Başarısızlığa değil başarıya odaklanmak

GEÇTİĞİMİZ günlerde başkent Ankara'nın sular altındaki görüntüsü oldukça şaşırtıcıydı.
Özellikle bazı sosyal medya kullanıcıları tamamen suyla dolmuş metro istasyonu görüntülerine eleştirel yorumlar yaptılar.
Yorumların arasından Mansur Yavaş'ın geçtiğimiz beş yıl boyunca Ankara'da bir metre bile metro inşa etmemesine rağmen mevcut metro istasyonlarında çorba dağıtarak oylarını arttırıp tekrar seçilmesini eleştirenler dikkat çekiciydi.
Gerçekten de hem Ankara hem de İstanbul'un hizmetsiz geçirdiği beş yıl dikkate alınınca mevcut belediye başkanlarının tekrar seçilmesi oldukça şaşırtıcı. Kimileri seçmenin algı oyunları ile kandırıldığını kimileri de yanlış karar verdiğini söylüyor. Bazen sonuçları istediğim gibi olmasa da seçmene kabahat bulanlar arasında hiç yer almadım.
Evet kitleler yönlendirilebilir.
Özellikle içerisinde yaşadığımız çağda algılar hakikatin yerine geçebilir. Ancak Türkiye özelinde rüştünü defalarca ispatlamış bir seçmen kitlesi var.
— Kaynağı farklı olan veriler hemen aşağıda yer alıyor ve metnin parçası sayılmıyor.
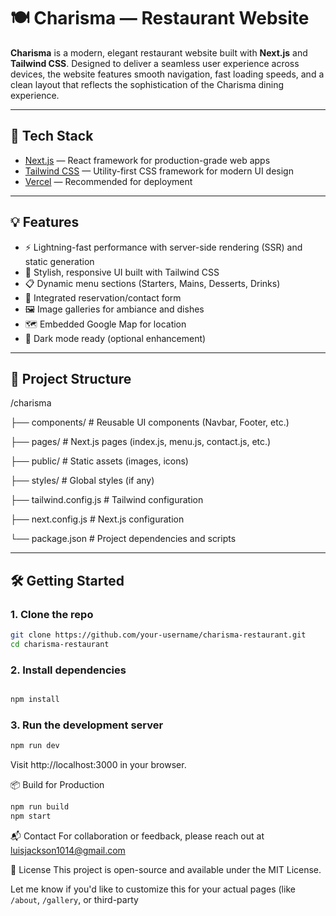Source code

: # 🍽️ Charisma — Restaurant Website

**Charisma** is a modern, elegant restaurant website built with **Next.js** and **Tailwind CSS**. Designed to deliver a seamless user experience across devices, the website features smooth navigation, fast loading speeds, and a clean layout that reflects the sophistication of the Charisma dining experience.

---

## 🚀 Tech Stack

- [Next.js](https://nextjs.org/) — React framework for production-grade web apps
- [Tailwind CSS](https://tailwindcss.com/) — Utility-first CSS framework for modern UI design
- [Vercel](https://vercel.com/) — Recommended for deployment

---

## 💡 Features

- ⚡ Lightning-fast performance with server-side rendering (SSR) and static generation
- 🎨 Stylish, responsive UI built with Tailwind CSS
- 📋 Dynamic menu sections (Starters, Mains, Desserts, Drinks)
- 📅 Integrated reservation/contact form
- 🖼️ Image galleries for ambiance and dishes
- 🗺️ Embedded Google Map for location
- 🌙 Dark mode ready (optional enhancement)

---

## 📁 Project Structure


/charisma

├── components/ # Reusable UI components (Navbar, Footer, etc.)

├── pages/ # Next.js pages (index.js, menu.js, contact.js, etc.)

├── public/ # Static assets (images, icons)

├── styles/ # Global styles (if any)

├── tailwind.config.js # Tailwind configuration

├── next.config.js # Next.js configuration

└── package.json # Project dependencies and scripts



---

## 🛠️ Getting Started

### 1. Clone the repo
```bash
git clone https://github.com/your-username/charisma-restaurant.git
cd charisma-restaurant
```

### 2. Install dependencies

```bash

npm install
```


### 3. Run the development server

```bash
npm run dev
```


Visit http://localhost:3000 in your browser.

📦 Build for Production
```bash
npm run build
npm start

```


📬 Contact
For collaboration or feedback, please reach out at luisjackson1014@gmail.com

🧾 License
This project is open-source and available under the MIT License.

Let me know if you'd like to customize this for your actual pages (like `/about`, `/gallery`, or third-party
Kolayca yönlendirildiler, yanlış karar verdiler demek mümkün değil.
Peki ne oldu da metro inşa eden değil metroda çorba dağıtan adaylar seçimi kazandı Ekonominin durumu, emekliler, sokak köpekleri sorunu vb. gibi nedenler zaten yeterince konuşuldu.
Ancak çorba kısmı mühim.
Belki de çorba dağıtmak öyle zannedildiği gibi önemsiz bir icraat değildir. Şüphesiz seçmen altyapı yatırımı ile çorba dağıtmanın farkını kavrayabilecek olgunlukta.
Buna rağmen metro yapan değil metroda çorba dağıtan ödüllendiriliyorsa metro yapanın biraz düşünmesi gerekmez mi
Altyapı yatırımları şüphesiz önemli ama seçmen bir yandan da birey olarak kendisine temas edeni, gündelik hayatını kolaylaştıranı, önemsiz gibi gözüken gündelik sorunlarına göstermelik de olsa çözüm bulmaya çalışanı ödüllendirmek istemiş olabilir. AK Parti elitinin toplumu eskisi kadar duymadığı eleştirileriyle birlikte düşünülünce çorba dağıtmak birden gösterge değeri yüksek bir icraata dönüşebilir.